## REQUIRED WORK
Each line containing the string "input" should be copied out of the entries.

## PROVIDED INFORMATION

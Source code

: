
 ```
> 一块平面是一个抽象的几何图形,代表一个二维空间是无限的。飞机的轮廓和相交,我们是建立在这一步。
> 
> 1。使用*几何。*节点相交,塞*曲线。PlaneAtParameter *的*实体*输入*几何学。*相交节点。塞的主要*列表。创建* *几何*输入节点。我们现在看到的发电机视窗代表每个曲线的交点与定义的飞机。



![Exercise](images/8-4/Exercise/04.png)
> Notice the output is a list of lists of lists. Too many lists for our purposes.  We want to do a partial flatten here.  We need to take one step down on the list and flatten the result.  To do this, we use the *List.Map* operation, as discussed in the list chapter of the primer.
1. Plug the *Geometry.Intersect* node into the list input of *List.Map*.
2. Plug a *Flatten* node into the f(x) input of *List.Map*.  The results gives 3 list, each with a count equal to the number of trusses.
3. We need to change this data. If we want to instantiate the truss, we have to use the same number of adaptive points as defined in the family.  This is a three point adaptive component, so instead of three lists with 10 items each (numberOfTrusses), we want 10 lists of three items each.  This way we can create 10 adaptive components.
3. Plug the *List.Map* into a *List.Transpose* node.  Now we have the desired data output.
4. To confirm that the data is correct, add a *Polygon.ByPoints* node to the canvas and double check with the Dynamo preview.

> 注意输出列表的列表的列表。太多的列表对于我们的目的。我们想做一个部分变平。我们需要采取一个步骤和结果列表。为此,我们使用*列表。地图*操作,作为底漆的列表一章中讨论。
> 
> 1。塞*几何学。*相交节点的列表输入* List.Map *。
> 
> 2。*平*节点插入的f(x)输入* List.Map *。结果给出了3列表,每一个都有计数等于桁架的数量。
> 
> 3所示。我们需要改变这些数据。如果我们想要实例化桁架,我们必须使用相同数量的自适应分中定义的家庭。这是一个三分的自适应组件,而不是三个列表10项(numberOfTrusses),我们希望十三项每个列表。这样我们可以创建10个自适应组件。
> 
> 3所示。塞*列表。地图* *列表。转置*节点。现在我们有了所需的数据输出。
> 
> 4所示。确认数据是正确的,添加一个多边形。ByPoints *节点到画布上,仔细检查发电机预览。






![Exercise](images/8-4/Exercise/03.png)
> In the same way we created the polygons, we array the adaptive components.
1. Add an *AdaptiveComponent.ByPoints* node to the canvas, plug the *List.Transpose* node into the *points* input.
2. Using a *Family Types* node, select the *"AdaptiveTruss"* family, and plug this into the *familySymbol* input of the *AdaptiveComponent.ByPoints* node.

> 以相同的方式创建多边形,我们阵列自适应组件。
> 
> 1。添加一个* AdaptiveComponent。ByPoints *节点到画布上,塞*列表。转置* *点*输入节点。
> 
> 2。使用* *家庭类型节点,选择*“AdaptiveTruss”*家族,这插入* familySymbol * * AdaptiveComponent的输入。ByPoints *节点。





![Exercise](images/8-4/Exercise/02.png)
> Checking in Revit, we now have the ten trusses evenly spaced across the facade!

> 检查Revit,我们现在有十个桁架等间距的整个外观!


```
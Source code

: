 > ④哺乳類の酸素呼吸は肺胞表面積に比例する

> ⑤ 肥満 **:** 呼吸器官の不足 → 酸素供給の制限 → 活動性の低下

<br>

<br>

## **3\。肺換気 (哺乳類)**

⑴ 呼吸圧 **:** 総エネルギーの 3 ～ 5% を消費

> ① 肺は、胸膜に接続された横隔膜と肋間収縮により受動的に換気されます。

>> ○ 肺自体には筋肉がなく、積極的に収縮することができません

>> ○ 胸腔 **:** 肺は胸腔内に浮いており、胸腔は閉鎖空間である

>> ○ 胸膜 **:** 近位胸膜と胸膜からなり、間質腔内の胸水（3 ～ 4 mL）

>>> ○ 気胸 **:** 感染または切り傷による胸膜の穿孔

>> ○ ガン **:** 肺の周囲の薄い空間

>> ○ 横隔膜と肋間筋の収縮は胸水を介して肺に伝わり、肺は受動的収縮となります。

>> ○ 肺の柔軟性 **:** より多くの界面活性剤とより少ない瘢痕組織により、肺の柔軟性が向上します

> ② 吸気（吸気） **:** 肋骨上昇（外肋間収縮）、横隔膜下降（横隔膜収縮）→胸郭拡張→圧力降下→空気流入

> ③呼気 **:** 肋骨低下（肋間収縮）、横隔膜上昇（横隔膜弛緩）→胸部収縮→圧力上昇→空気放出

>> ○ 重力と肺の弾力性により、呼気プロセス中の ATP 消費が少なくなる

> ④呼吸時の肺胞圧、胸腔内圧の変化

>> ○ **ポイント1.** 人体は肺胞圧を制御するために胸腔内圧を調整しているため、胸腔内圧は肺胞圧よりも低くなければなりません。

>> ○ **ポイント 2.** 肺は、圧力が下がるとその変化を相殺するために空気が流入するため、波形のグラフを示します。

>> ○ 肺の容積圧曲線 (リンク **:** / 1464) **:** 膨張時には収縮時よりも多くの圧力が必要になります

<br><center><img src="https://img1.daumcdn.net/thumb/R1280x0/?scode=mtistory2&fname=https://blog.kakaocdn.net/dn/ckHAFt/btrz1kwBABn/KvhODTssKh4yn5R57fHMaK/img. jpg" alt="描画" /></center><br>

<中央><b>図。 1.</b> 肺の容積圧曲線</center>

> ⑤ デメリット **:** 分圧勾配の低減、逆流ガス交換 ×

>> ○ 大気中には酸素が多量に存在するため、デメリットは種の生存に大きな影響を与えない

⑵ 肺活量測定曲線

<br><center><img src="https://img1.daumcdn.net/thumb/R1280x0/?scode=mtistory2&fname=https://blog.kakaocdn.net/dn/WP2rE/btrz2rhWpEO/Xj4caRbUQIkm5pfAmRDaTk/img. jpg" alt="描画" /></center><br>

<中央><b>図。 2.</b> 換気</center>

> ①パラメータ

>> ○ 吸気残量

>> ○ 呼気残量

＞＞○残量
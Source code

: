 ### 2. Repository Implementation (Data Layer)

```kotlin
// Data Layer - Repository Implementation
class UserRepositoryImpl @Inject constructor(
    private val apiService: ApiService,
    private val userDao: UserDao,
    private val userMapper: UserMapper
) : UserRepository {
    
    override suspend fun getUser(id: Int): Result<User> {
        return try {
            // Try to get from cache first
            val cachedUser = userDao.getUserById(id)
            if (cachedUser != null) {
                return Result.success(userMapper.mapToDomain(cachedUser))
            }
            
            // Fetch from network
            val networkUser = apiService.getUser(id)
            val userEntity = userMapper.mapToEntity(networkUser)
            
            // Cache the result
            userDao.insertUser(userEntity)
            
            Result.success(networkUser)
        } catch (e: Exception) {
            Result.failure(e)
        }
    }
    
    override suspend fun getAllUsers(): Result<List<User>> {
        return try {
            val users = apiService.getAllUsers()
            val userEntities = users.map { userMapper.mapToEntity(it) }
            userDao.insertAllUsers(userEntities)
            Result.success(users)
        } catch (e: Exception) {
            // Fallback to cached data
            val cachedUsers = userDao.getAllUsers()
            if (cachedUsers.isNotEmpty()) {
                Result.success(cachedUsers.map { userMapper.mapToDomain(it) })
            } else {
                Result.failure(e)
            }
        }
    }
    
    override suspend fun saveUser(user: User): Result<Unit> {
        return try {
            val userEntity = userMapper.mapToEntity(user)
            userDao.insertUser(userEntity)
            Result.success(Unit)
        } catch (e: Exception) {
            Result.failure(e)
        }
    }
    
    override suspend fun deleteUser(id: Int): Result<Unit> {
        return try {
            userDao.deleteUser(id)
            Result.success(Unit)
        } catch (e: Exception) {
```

## SOLUTION TO THIS EXERCISE
1. Plug the *Geometry.Intersect* node into the list input of *List.Map*.
2. Plug a *Flatten* node into the f(x) input of *List.Map*.  The results gives 3 list, each with a count equal to the number of trusses.
1. Add an *AdaptiveComponent.ByPoints* node to the canvas, plug the *List.Transpose* node into the *points* input.
2. Using a *Family Types* node, select the *"AdaptiveTruss"* family, and plug this into the *familySymbol* input of the *AdaptiveComponent.ByPoints* node.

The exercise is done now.